Data records: Begin
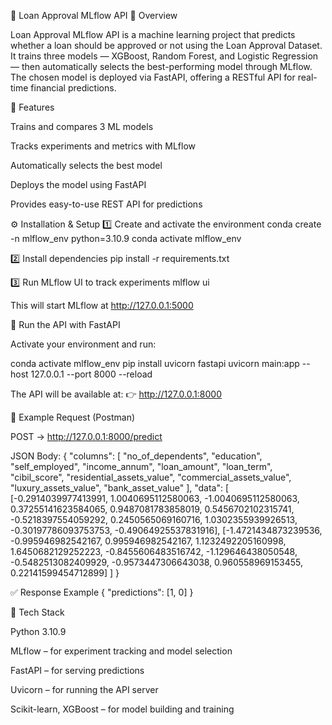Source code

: 🚀 Loan Approval MLflow API
📘 Overview

Loan Approval MLflow API is a machine learning project that predicts whether a loan should be approved or not using the Loan Approval Dataset.
It trains three models — XGBoost, Random Forest, and Logistic Regression — then automatically selects the best-performing model through MLflow.
The chosen model is deployed via FastAPI, offering a RESTful API for real-time financial predictions.

🧠 Features

Trains and compares 3 ML models

Tracks experiments and metrics with MLflow

Automatically selects the best model

Deploys the model using FastAPI

Provides easy-to-use REST API for predictions

⚙️ Installation & Setup
1️⃣ Create and activate the environment
conda create -n mlflow_env python=3.10.9
conda activate mlflow_env

2️⃣ Install dependencies
pip install -r requirements.txt

3️⃣ Run MLflow UI to track experiments
mlflow ui


This will start MLflow at http://127.0.0.1:5000

🚀 Run the API with FastAPI

Activate your environment and run:

conda activate mlflow_env
pip install uvicorn fastapi
uvicorn main:app --host 127.0.0.1 --port 8000 --reload


The API will be available at:
👉 http://127.0.0.1:8000

🧾 Example Request (Postman)

POST → http://127.0.0.1:8000/predict

JSON Body:
{
    "columns": [
        "no_of_dependents",
        "education",
        "self_employed",
        "income_annum",
        "loan_amount",
        "loan_term",
        "cibil_score",
        "residential_assets_value",
        "commercial_assets_value",
        "luxury_assets_value",
        "bank_asset_value"
    ],
    "data": [
        [-0.2914039977413991, 1.0040695112580063, -1.0040695112580063, 0.37255141623584065, 0.9487081783858019, 0.5456702102315741, -0.5218397554059292, 0.2450565069160716, 1.0302355939926513, -0.30197786093753753, -0.49064925537831916],
        [-1.4721434873239536, -0.995946982542167, 0.995946982542167, 1.1232492205160998, 1.6450682129252223, -0.8455606483516742, -1.129646438050548, -0.5482513082409929, -0.9573447306643038, 0.960558969153455, 0.22141599454712899]
    ]
}

✅ Response Example
{
  "predictions": [1, 0]
}

🧩 Tech Stack

Python 3.10.9

MLflow – for experiment tracking and model selection

FastAPI – for serving predictions

Uvicorn – for running the API server

Scikit-learn, XGBoost – for model building and training
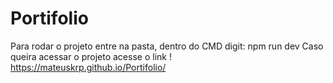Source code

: # Portifolio
Para rodar o projeto entre na pasta, dentro do CMD digit:
npm run dev
Caso queira acessar o projeto acesse o link !
https://mateuskrp.github.io/Portifolio/
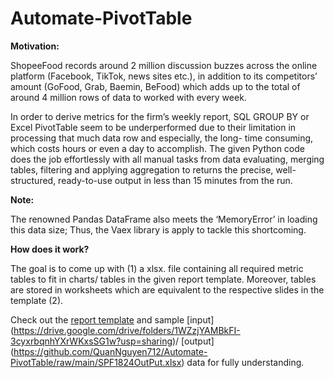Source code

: # Automate-PivotTable

**Motivation:**

ShopeeFood records around 2 million discussion buzzes across the online platform (Facebook, TikTok, news sites etc.), in addition to its competitors’ amount (GoFood, Grab, Baemin, BeFood) which adds up to the total of around 4 million rows of data to worked with every week.


In order to derive metrics for the firm’s weekly report, SQL GROUP BY or Excel PivotTable seem to be underperformed due to their limitation in processing that much data row and especially, the long- time consuming, which costs hours or even a day to accomplish.
The given Python code does the job effortlessly with all manual tasks from data evaluating, merging tables, filtering and applying aggregation to returns the precise, well- structured, ready-to-use output in less than 15 minutes from the run.

**Note:**

The renowned Pandas DataFrame also meets the ‘MemoryError’ in loading this data size; Thus, the Vaex library is apply to tackle this shortcoming.

**How does it work?**

The goal is to come up with (1) a xlsx. file containing all required metric tables to fit in charts/ tables in the given report template. Moreover, tables are stored in worksheets which are equivalent to the respective slides in the template (2).


Check out the [report template](https://github.com/QuanNguyen712/Automate-PivotTable/blob/main/ShopeeFood_Weekly%20Report%2018%20to%20%2024.09.2023.pdf) and sample [input] (https://drive.google.com/drive/folders/1WZzjYAMBkFI-3cyxrbqnhYXrWKxsSG1w?usp=sharing)/ [output] (https://github.com/QuanNguyen712/Automate-PivotTable/raw/main/SPF1824OutPut.xlsx) data for fully understanding.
Data records: End
* _Task requirements_: Check each line above for the string "experiments" and copy those that have it.

* _Answer box_:
Tracks experiments and metrics with MLflow
3️⃣ Run MLflow UI to track experiments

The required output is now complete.